# Source data:
= = =

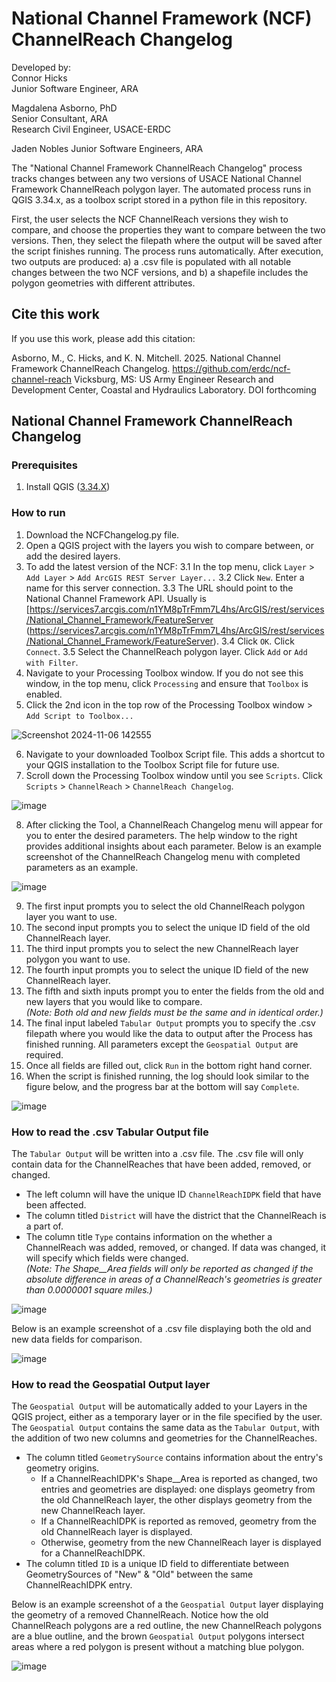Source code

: # National Channel Framework (NCF) ChannelReach Changelog

Developed by:  
Connor Hicks  
Junior Software Engineer, ARA

Magdalena Asborno, PhD  
Senior Consultant, ARA  
Research Civil Engineer, USACE-ERDC

Jaden Nobles 
Junior Software Engineers, ARA

The "National Channel Framework ChannelReach Changelog" process tracks changes between any two versions of USACE National Channel Framework ChannelReach polygon layer. The automated process runs in QGIS 3.34.x, as a toolbox script stored in a python file in this repository.  

First, the user selects the NCF ChannelReach versions they wish to compare, and choose the properties they want to compare between the two versions. Then, they select the filepath where the output will be saved after the script finishes running. The process runs automatically. After execution, two outputs are produced: a) a .csv file is populated with all notable changes between the two NCF versions, and b) a shapefile includes the polygon geometries with different attributes. 

## Cite this work

If you use this work, please add this citation:

Asborno, M., C. Hicks, and K. N. Mitchell. 2025. National Channel Framework ChannelReach Changelog. https://github.com/erdc/ncf-channel-reach Vicksburg, MS: US Army Engineer Research and Development Center, Coastal and Hydraulics Laboratory. DOI forthcoming

## National Channel Framework ChannelReach Changelog

### Prerequisites

1. Install QGIS ([3.34.X](https://ftp.osuosl.org/pub/osgeo/download/qgis/windows/QGIS-OSGeo4W-3.34.15-1.msi))

### How to run

1. Download the NCFChangelog.py file.
2. Open a QGIS project with the layers you wish to compare between, or add the desired layers.
3. To add the latest version of the NCF:
   3.1 In the top menu, click `Layer` > `Add Layer` > `Add ArcGIS REST Server Layer...`
   3.2 Click `New`. Enter a name for this server connection.
   3.3 The URL should point to the National Channel Framework API. Usually is [https://services7.arcgis.com/n1YM8pTrFmm7L4hs/ArcGIS/rest/services/National_Channel_Framework/FeatureServer (https://services7.arcgis.com/n1YM8pTrFmm7L4hs/ArcGIS/rest/services/National_Channel_Framework/FeatureServer).
   3.4 Click `OK`. Click `Connect`.
   3.5  Select the ChannelReach polygon layer. Click `Add` or `Add with Filter`.
4. Navigate to your Processing Toolbox window. If you do not see this window, in the top menu, click `Processing` and ensure that `Toolbox` is enabled.
5. Click the 2nd icon in the top row of the Processing Toolbox window > `Add Script to Toolbox...`

![Screenshot 2024-11-06 142555](https://github.com/user-attachments/assets/e22fd81c-5442-4181-a781-51129e7f53d2)

6. Navigate to your downloaded Toolbox Script file. This adds a shortcut to your QGIS installation to the Toolbox Script file for future use.
7. Scroll down the Processing Toolbox window until you see `Scripts`. Click `Scripts` > `ChannelReach` > `ChannelReach Changelog`.

![image](https://github.com/user-attachments/assets/bba900c6-d05d-429e-bc5c-e4a1afbd5ab4)

8. After clicking the Tool, a ChannelReach Changelog menu will appear for you to enter the desired parameters. The help window to the right provides additional insights about each parameter. Below is an example screenshot of the ChannelReach Changelog menu with completed parameters as an example.

![image](https://github.com/user-attachments/assets/c31e874b-828e-4022-9926-c88ae4208ebb)

9. The first input prompts you to select the old ChannelReach polygon layer you want to use.
10. The second input prompts you to select the unique ID field of the old ChannelReach layer.
11. The third input prompts you to select the new ChannelReach layer polygon you want to use.
12. The fourth input prompts you to select the unique ID field of the new ChannelReach layer.
13. The fifth and sixth inputs prompt you to enter the fields from the old and new layers that you would like to compare.  
    _(Note: Both old and new fields must be the same and in identical order.)_
14. The final input labeled `Tabular Output` prompts you to specify the .csv filepath where you would like the data to output after the Process has finished running. All parameters except the `Geospatial Output` are required.
15. Once all fields are filled out, click `Run` in the bottom right hand corner.
16. When the script is finished running, the log should look similar to the figure below, and the progress bar at the bottom will say `Complete`.

![image](https://github.com/user-attachments/assets/e8fddd7a-be9c-49d6-98cb-58d5a88e1ba6)

### How to read the .csv Tabular Output file

The `Tabular Output` will be written into a .csv file. The .csv file will only contain data for the ChannelReaches that have been added, removed, or changed.

- The left column will have the unique ID `ChannelReachIDPK` field that have been affected.
- The column titled `District` will have the district that the ChannelReach is a part of.
- The column title `Type` contains information on the whether a ChannelReach was added, removed, or changed. If data was changed, it will specify which fields were changed.  
  _(Note: The Shape\_\_Area fields will only be reported as changed if the absolute difference in areas of a ChannelReach's geometries is greater than 0.0000001 square miles.)_

![image](https://github.com/user-attachments/assets/ec5cb259-da1a-4a16-bcf3-805509214494)

Below is an example screenshot of a .csv file displaying both the old and new data fields for comparison.

![image](https://github.com/user-attachments/assets/e517acb0-7323-4d9f-84bd-bc9b1dca1b2f)

### How to read the Geospatial Output layer

The `Geospatial Output` will be automatically added to your Layers in the QGIS project, either as a temporary layer or in the file specified by the user. The `Geospatial Output` contains the same data as the `Tabular Output`, with the addition of two new columns and geometries for the ChannelReaches.

- The column titled `GeometrySource` contains information about the entry's geometry origins.
  - If a ChannelReachIDPK's Shape\_\_Area is reported as changed, two entries and geometries are displayed: one displays geometry from the old ChannelReach layer, the other displays geometry from the new ChannelReach layer.
  - If a ChannelReachIDPK is reported as removed, geometry from the old ChannelReach layer is displayed.
  - Otherwise, geometry from the new ChannelReach layer is displayed for a ChannelReachIDPK.
- The column titled `ID` is a unique ID field to differentiate between GeometrySources of "New" & "Old" between the same ChannelReachIDPK entry.

Below is an example screenshot of a the `Geospatial Output` layer displaying the geometry of a removed ChannelReach. Notice how the old ChannelReach polygons are a red outline, the new ChannelReach polygons are a blue outline, and the brown `Geospatial Output` polygons intersect areas where a red polygon is present without a matching blue polygon.

![image](https://github.com/user-attachments/assets/0fbfbd06-386f-47f3-a2bd-493ef3ef6d93)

= = =

# Exercise:
Each line from the start of the entries above through the line with "Asborno, M., C." should be duplicated exactly, leaving out the pictures.

# Written answer:
Source code

: # National Channel Framework (NCF) ChannelReach Changelog

Developed by:  
Connor Hicks  
Junior Software Engineer, ARA

Magdalena Asborno, PhD  
Senior Consultant, ARA  
Research Civil Engineer, USACE-ERDC

Jaden Nobles 
Junior Software Engineers, ARA

The "National Channel Framework ChannelReach Changelog" process tracks changes between any two versions of USACE National Channel Framework ChannelReach polygon layer. The automated process runs in QGIS 3.34.x, as a toolbox script stored in a python file in this repository.  

First, the user selects the NCF ChannelReach versions they wish to compare, and choose the properties they want to compare between the two versions. Then, they select the filepath where the output will be saved after the script finishes running. The process runs automatically. After execution, two outputs are produced: a) a .csv file is populated with all notable changes between the two NCF versions, and b) a shapefile includes the polygon geometries with different attributes. 

## Cite this work

If you use this work, please add this citation:

Asborno, M., C. Hicks, and K. N. Mitchell. 2025. National Channel Framework ChannelReach Changelog. https://github.com/erdc/ncf-channel-reach Vicksburg, MS: US Army Engineer Research and Development Center, Coastal and Hydraulics Laboratory. DOI forthcoming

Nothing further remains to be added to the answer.